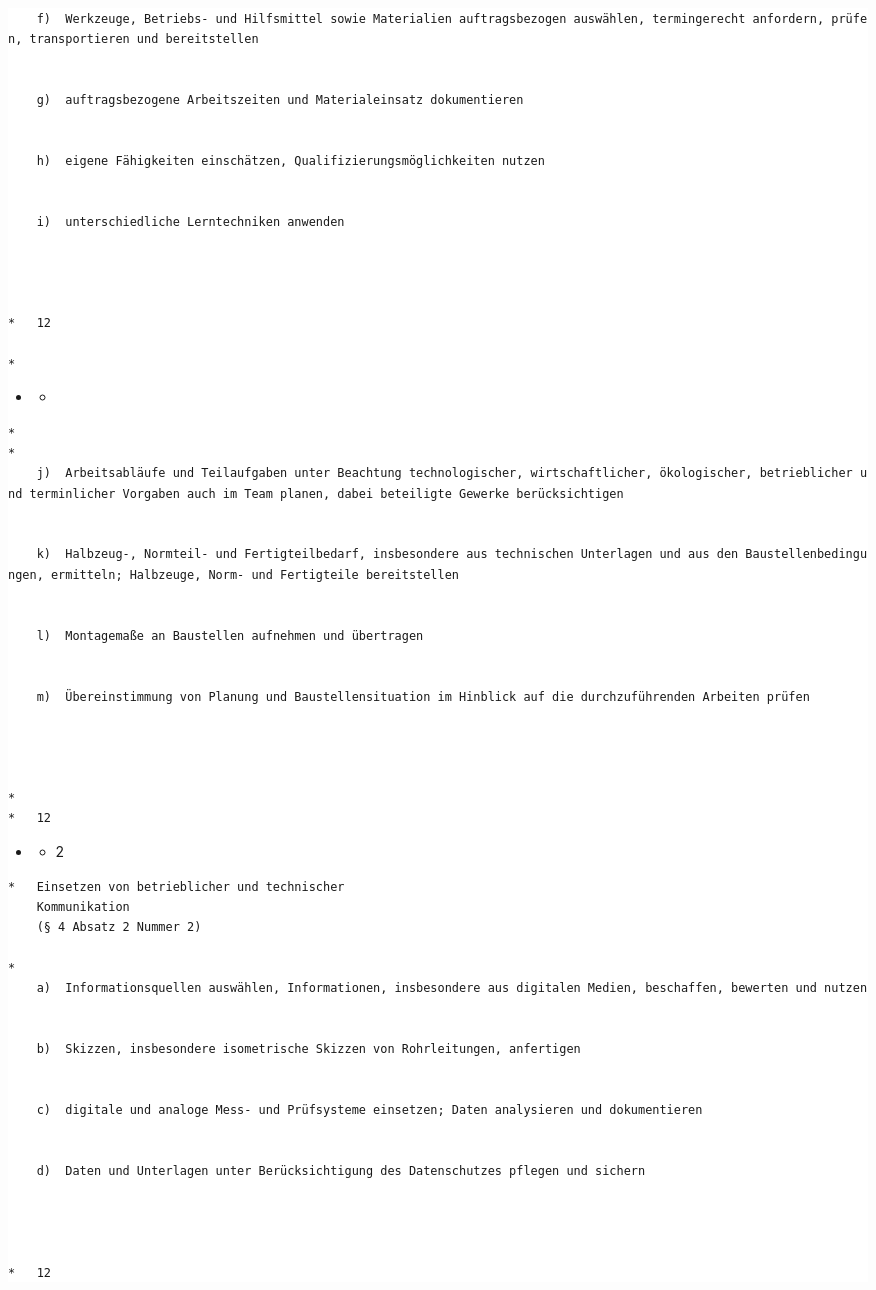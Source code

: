 
        f)  Werkzeuge, Betriebs- und Hilfsmittel sowie Materialien auftragsbezogen auswählen, termingerecht anfordern, prüfen, transportieren und bereitstellen


        g)  auftragsbezogene Arbeitszeiten und Materialeinsatz dokumentieren


        h)  eigene Fähigkeiten einschätzen, Qualifizierungsmöglichkeiten nutzen


        i)  unterschiedliche Lerntechniken anwenden




    *   12

    *

*    *
    *
    *
        j)  Arbeitsabläufe und Teilaufgaben unter Beachtung technologischer, wirtschaftlicher, ökologischer, betrieblicher und terminlicher Vorgaben auch im Team planen, dabei beteiligte Gewerke berücksichtigen


        k)  Halbzeug-, Normteil- und Fertigteilbedarf, insbesondere aus technischen Unterlagen und aus den Baustellenbedingungen, ermitteln; Halbzeuge, Norm- und Fertigteile bereitstellen


        l)  Montagemaße an Baustellen aufnehmen und übertragen


        m)  Übereinstimmung von Planung und Baustellensituation im Hinblick auf die durchzuführenden Arbeiten prüfen




    *
    *   12


*    *   2

    *   Einsetzen von betrieblicher und technischer
        Kommunikation
        (§ 4 Absatz 2 Nummer 2)

    *
        a)  Informationsquellen auswählen, Informationen, insbesondere aus digitalen Medien, beschaffen, bewerten und nutzen


        b)  Skizzen, insbesondere isometrische Skizzen von Rohrleitungen, anfertigen


        c)  digitale und analoge Mess- und Prüfsysteme einsetzen; Daten analysieren und dokumentieren


        d)  Daten und Unterlagen unter Berücksichtigung des Datenschutzes pflegen und sichern




    *   12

▬▬▬▬▬▬

> TASK ITEM
Only an exact copy is needed: the lines from the opening of the listing through the line with "und Fertigteile bereitstellen", both included, minus the pictures.

> EXERCISE RESULT
Source code

: 
        f)  Werkzeuge, Betriebs- und Hilfsmittel sowie Materialien auftragsbezogen auswählen, termingerecht anfordern, prüfen, transportieren und bereitstellen


        g)  auftragsbezogene Arbeitszeiten und Materialeinsatz dokumentieren


        h)  eigene Fähigkeiten einschätzen, Qualifizierungsmöglichkeiten nutzen


        i)  unterschiedliche Lerntechniken anwenden




    *   12

    *

*    *
    *
    *
        j)  Arbeitsabläufe und Teilaufgaben unter Beachtung technologischer, wirtschaftlicher, ökologischer, betrieblicher und terminlicher Vorgaben auch im Team planen, dabei beteiligte Gewerke berücksichtigen


        k)  Halbzeug-, Normteil- und Fertigteilbedarf, insbesondere aus technischen Unterlagen und aus den Baustellenbedingungen, ermitteln; Halbzeuge, Norm- und Fertigteile bereitstellen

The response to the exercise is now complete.